» **Excerpted data**
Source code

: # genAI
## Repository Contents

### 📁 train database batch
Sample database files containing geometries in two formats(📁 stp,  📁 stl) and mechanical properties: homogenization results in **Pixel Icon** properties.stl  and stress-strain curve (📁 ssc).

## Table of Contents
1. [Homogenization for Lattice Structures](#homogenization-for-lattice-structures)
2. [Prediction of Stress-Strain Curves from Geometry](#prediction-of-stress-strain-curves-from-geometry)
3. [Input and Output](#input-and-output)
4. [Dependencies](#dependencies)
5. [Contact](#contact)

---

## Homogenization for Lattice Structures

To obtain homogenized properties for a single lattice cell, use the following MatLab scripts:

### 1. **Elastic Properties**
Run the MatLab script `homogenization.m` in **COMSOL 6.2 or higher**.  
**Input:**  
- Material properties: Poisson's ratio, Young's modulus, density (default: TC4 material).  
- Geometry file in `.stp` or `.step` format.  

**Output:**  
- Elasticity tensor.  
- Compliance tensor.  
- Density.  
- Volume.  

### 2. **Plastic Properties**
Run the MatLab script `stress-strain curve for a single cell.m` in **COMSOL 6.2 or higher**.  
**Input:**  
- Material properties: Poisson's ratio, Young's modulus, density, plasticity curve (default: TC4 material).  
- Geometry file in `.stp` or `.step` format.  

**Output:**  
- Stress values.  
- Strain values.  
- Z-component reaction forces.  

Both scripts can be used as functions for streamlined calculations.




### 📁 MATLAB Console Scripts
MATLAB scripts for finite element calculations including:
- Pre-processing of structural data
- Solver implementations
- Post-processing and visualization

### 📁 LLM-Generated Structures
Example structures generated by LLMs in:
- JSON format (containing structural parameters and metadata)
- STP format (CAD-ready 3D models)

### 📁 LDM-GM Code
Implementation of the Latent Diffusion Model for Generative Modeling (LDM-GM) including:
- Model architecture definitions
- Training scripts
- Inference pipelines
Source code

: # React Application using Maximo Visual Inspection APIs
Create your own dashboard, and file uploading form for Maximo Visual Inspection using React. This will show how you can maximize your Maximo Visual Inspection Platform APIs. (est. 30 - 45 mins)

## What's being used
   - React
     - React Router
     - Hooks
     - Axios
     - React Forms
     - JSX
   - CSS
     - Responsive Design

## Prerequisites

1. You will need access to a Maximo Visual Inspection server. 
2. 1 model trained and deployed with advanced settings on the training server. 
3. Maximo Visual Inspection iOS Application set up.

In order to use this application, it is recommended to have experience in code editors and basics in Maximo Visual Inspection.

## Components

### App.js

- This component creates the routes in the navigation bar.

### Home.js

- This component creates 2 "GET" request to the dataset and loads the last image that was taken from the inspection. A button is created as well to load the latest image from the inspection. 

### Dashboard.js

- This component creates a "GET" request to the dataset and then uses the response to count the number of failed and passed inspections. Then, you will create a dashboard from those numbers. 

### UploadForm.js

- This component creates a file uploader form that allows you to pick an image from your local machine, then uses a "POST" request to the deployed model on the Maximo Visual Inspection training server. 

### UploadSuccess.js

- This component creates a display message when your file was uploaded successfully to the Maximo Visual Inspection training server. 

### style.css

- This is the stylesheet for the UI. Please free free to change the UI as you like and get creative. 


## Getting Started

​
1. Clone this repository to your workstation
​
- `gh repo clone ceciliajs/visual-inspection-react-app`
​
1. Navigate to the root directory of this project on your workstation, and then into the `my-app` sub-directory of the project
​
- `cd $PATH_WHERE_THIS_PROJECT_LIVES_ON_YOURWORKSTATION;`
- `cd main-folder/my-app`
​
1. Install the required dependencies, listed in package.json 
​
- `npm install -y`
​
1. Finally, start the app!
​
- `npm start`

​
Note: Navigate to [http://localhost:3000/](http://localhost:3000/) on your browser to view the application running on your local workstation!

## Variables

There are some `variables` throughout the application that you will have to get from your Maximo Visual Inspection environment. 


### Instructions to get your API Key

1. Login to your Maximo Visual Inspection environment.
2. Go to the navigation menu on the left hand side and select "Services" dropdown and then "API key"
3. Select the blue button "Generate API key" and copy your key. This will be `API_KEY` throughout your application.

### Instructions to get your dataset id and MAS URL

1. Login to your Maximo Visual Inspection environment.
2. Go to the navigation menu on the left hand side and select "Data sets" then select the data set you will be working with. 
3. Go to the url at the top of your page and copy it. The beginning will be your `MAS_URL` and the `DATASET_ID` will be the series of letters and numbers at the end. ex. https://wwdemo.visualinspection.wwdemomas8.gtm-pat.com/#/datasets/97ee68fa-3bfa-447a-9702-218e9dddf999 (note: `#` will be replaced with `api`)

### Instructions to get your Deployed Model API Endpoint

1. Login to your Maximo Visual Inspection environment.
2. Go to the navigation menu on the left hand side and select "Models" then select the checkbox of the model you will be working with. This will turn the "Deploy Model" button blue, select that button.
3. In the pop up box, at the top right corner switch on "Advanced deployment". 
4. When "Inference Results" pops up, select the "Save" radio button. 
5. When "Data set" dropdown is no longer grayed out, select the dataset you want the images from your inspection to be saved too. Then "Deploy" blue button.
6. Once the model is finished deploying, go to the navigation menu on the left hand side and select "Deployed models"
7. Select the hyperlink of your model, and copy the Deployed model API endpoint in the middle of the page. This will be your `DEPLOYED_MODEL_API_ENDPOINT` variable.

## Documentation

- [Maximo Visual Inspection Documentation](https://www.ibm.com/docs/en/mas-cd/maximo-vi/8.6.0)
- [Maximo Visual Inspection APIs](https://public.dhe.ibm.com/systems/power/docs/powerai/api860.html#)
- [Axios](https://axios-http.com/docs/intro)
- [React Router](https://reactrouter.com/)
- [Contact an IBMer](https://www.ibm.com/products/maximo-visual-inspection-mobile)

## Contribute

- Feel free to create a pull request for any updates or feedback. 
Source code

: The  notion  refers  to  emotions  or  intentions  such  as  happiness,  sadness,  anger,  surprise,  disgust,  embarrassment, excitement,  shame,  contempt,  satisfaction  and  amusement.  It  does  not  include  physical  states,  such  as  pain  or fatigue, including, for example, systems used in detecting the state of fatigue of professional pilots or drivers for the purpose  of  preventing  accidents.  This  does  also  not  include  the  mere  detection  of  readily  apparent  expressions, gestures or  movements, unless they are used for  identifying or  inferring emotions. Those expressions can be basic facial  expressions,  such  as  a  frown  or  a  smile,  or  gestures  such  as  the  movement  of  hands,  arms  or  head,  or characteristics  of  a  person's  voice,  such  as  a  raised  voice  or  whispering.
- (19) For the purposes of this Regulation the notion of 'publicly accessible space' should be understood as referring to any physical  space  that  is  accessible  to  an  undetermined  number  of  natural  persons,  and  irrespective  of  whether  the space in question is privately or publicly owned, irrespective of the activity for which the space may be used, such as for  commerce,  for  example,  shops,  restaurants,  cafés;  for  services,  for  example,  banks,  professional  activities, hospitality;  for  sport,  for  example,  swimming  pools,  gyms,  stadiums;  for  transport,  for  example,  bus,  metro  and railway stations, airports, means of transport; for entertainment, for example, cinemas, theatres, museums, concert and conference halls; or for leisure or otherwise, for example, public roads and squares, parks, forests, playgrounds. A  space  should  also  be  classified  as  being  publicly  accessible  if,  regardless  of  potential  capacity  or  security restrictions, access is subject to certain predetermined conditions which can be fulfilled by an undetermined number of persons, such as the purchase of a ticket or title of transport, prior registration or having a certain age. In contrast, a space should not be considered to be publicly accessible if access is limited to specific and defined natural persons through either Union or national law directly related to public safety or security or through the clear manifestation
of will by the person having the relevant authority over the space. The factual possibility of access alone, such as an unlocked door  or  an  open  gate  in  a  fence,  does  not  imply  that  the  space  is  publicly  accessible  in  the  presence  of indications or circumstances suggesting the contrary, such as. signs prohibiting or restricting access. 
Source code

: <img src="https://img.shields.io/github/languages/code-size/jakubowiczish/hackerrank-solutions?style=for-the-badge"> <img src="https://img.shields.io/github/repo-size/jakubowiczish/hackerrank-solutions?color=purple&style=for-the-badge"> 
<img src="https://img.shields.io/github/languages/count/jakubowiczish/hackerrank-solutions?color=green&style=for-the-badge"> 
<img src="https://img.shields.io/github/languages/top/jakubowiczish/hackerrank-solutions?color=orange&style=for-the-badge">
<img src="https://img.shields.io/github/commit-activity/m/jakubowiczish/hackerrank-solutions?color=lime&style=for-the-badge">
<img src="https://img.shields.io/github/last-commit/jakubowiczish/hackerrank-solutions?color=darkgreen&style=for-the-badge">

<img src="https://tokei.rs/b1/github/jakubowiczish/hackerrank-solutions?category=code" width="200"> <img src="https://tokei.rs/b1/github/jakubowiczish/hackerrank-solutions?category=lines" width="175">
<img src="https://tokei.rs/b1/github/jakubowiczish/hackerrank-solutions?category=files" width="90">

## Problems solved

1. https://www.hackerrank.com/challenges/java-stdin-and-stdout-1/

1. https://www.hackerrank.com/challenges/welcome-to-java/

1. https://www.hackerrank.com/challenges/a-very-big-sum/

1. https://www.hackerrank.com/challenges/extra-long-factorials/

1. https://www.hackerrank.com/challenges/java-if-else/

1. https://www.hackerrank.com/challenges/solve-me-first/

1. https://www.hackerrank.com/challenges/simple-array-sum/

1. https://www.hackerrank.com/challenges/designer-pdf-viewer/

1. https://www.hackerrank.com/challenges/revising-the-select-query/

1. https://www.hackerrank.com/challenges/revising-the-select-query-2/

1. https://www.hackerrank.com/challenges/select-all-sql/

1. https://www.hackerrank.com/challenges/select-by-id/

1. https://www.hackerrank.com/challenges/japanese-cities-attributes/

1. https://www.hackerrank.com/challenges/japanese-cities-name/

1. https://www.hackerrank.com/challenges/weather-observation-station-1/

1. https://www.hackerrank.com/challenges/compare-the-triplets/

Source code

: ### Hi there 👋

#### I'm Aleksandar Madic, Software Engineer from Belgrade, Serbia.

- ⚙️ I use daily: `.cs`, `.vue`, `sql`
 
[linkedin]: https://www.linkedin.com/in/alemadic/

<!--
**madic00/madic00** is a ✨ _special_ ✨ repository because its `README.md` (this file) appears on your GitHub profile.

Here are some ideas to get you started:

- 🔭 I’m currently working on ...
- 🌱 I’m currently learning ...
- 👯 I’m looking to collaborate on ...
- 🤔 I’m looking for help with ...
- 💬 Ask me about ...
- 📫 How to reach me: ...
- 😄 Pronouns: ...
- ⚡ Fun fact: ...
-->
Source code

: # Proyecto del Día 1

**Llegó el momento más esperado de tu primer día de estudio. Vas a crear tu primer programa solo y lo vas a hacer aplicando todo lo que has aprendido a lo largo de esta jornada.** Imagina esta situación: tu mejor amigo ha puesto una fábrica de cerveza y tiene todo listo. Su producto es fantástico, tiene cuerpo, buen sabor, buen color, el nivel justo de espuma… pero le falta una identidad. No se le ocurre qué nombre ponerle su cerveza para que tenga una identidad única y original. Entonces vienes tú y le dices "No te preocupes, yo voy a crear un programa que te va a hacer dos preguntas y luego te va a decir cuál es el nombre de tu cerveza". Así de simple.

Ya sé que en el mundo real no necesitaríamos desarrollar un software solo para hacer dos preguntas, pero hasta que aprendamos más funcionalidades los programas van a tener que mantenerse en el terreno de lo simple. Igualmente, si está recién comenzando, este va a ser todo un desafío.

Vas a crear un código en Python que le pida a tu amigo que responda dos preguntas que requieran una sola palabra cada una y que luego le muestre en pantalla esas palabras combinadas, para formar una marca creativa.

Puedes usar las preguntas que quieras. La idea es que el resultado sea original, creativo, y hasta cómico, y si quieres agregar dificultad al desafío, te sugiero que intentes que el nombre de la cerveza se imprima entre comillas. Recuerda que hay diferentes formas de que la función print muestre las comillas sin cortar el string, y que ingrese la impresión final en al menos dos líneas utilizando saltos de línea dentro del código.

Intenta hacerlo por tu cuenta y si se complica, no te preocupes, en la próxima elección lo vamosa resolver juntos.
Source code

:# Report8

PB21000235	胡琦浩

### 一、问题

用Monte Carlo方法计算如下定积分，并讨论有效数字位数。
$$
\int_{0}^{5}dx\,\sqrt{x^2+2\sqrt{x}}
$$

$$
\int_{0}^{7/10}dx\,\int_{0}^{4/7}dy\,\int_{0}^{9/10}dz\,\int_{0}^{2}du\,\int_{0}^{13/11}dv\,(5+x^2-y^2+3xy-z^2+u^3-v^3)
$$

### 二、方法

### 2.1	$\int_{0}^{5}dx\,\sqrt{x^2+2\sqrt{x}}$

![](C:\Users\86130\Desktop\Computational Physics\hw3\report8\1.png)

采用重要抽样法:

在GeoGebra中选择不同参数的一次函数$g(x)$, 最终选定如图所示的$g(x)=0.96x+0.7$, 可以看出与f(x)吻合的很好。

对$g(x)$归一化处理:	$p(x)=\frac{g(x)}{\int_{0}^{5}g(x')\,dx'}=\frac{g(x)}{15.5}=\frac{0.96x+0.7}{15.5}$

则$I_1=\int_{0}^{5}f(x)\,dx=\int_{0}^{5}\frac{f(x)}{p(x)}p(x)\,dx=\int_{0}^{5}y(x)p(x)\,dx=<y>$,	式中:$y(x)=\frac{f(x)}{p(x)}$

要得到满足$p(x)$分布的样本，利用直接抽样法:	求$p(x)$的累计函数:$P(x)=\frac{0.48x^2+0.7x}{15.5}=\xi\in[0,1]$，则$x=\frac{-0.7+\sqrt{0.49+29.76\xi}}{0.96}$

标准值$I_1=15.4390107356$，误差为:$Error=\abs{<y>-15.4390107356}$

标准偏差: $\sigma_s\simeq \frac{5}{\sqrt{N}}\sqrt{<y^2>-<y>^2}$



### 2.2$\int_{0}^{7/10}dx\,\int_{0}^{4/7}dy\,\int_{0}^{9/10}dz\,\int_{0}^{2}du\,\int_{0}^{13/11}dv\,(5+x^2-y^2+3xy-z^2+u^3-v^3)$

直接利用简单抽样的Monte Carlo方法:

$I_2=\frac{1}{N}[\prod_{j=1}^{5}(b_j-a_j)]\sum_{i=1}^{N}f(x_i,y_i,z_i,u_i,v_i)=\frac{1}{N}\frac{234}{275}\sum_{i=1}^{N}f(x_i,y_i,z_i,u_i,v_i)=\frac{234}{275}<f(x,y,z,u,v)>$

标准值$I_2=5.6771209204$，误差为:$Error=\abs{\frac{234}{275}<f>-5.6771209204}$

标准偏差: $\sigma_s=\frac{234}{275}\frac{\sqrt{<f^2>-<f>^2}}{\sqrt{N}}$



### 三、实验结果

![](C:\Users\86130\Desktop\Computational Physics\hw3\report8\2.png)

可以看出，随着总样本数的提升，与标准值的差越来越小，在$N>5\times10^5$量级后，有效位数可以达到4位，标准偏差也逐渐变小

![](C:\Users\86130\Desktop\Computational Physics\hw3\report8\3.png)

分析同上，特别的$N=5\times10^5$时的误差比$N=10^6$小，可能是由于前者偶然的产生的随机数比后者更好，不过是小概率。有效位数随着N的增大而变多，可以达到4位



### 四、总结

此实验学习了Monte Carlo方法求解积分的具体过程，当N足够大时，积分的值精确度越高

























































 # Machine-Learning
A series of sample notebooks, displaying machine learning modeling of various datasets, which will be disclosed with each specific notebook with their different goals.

» **Your instructions**
Wherever a line in the data above contains the word "some", copy that line.

» **Response to the exercise**
There are some `variables` throughout the application that you will have to get from your Maximo Visual Inspection environment. 
Here are some ideas to get you started:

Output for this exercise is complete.